Maybe there is a legitimate business case to allow partial data entry,
in which case, you may need a different approach or a way to identify
partial/incomplete records etc. 

-- 
Tim Cross



Re: Enforcing uniqueness on [real estate/postal] addresses

From
"Peter J. Holzer"
Date:
On 2020-05-12 10:49:22 +1000, Tim Cross wrote:
> Peter Devoy <peter@3xe.co.uk> writes:
> > I need to store addresses for properties (as in real estate) so in my
> > naivety I created a unique constraint like this:
> >
> > ALTER TABLE properties
> >     ADD CONSTRAINT is_unique_address
> >     UNIQUE (
> >         description, --e.g. Land north of Foo Cottage
> >         address_identifier_general,
> >         street,
> >         postcode
> >     );
> >
> > Of course, if any of the fields are NULL (which they often are) I end
> > up with duplicates.
[...]
>
> Personally, I don't like the idea of using empty strings just to avoid
> having nulls. This is probably a personal preference, but for me null
> and '' are quite different. A null indicates an unknown - we don't know
> what the value is. An empty string i.e. '' means there is no value (i.e.
> we know it has no value). The difference is quite subtle and may not
> seem relevant. It may not be or it may be or it may become relevant in
> the future. General rule of thumb for me is that my model should reflect
> the known information and should always avoid any data transformation or
> mapping which reduces the known information.
>
> I would step back a bit and think about why/what constraint you really
> need and what needs to be unique. The first field which jumps out for me
> is description. Is this really a unique value?

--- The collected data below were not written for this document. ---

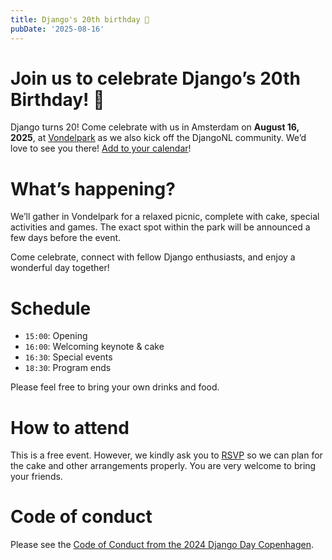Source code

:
 ```yaml
---
title: Django's 20th birthday 🎂
pubDate: '2025-08-16'
---
```


# Join us to celebrate Django’s 20th Birthday! 🎉

Django turns 20! Come celebrate with us in Amsterdam on **August 16, 2025**, at [Vondelpark](https://maps.app.goo.gl/MydHmWnmM7kGBcUh6) as we also kick off the DjangoNL community. We’d love to see you there! [Add to your calendar](https://calendar.google.com/calendar/render?action=TEMPLATE&dates=20250816T130000Z%2F20250816T163000Z&details=http%3A%2F%2Flocalhost%3A4322%2Fdjangos-20th-birthday%2F&location=Vondelpark%2C%20Amsterdam&text=Django%27s%2020th%20birthday%20in%20Amsterdam)!

# What’s happening?

We’ll gather in Vondelpark for a relaxed picnic, complete with cake, special activities and games. The exact spot within the park will be announced a few days before the event.

Come celebrate, connect with fellow Django enthusiasts, and enjoy a wonderful day together!

# Schedule

* `15:00`: Opening
* `16:00`: Welcoming keynote & cake
* `16:30`: Special events
* `18:30`: Program ends

Please feel free to bring your own drinks and food. 

# How to attend

This is a free event. However, we kindly ask you to [RSVP](https://docs.google.com/forms/d/e/1FAIpQLSdbb2IKA4HyCbXYxp7Y2R_k8XtYK2eH8UReRgHaF9kfDcfQsg/viewform?usp=header) so we can plan for the cake and other arrangements properly. You are very welcome to bring your friends.

# Code of conduct

Please see the [Code of Conduct from the 2024 Django Day Copenhagen](https://2024.djangoday.dk/conduct/).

As the coonstraint stands, it isn't. Only description,
address_identifier_general, street and postcode together are unique.

I'd therefore ask the question in the other direction:

Is is possible to have two entries which have the same
address_identifier_general, street and postcode, but different
descriptions? What does that mean? To different properties which happen
to be at the same place or two descriptions for the same property?

(What is an address_identifier_general, btw?)

I agree with the rest of posting.

        hp

--
   _  | Peter J. Holzer    | Story must make more sense than reality.
|_|_) |                    |
| |   | hjp@hjp.at         |    -- Charles Stross, "Creative writing
__/   | http://www.hjp.at/ |       challenge!"

Attachment

Re: Enforcing uniqueness on [real estate/postal] addresses

From
Peter Devoy
Date:
>Is is possible to have two entries which have the same
>address_identifier_general, street and postcode, but different
>descriptions?

Unfortunately, yes.  The data comes from gov't systems to
regulate the development/alteration of arbitrary pieces of property and
those pieces do not always have a postal address.  E.g. a farmer may
one year apply to erect a wind turbine in "field north of Foo Cottage"
and the next year apply to demolish "barnhouse west of Foo Cottage".

Now, I know what you are thinking, there is a normalization opportunity and you
may well be right. However, the problem does exist in some of the other fields
too and I am already facing a fair amount of join complexity in my schema so I
am trying to figure out my options :)

>(What is an address_identifier_general, btw?)
Address identifier composed by numbers and/or characters. I'm using the
terminology from the EU's "INSPIRE Data Specification on Addresses" Guidelines.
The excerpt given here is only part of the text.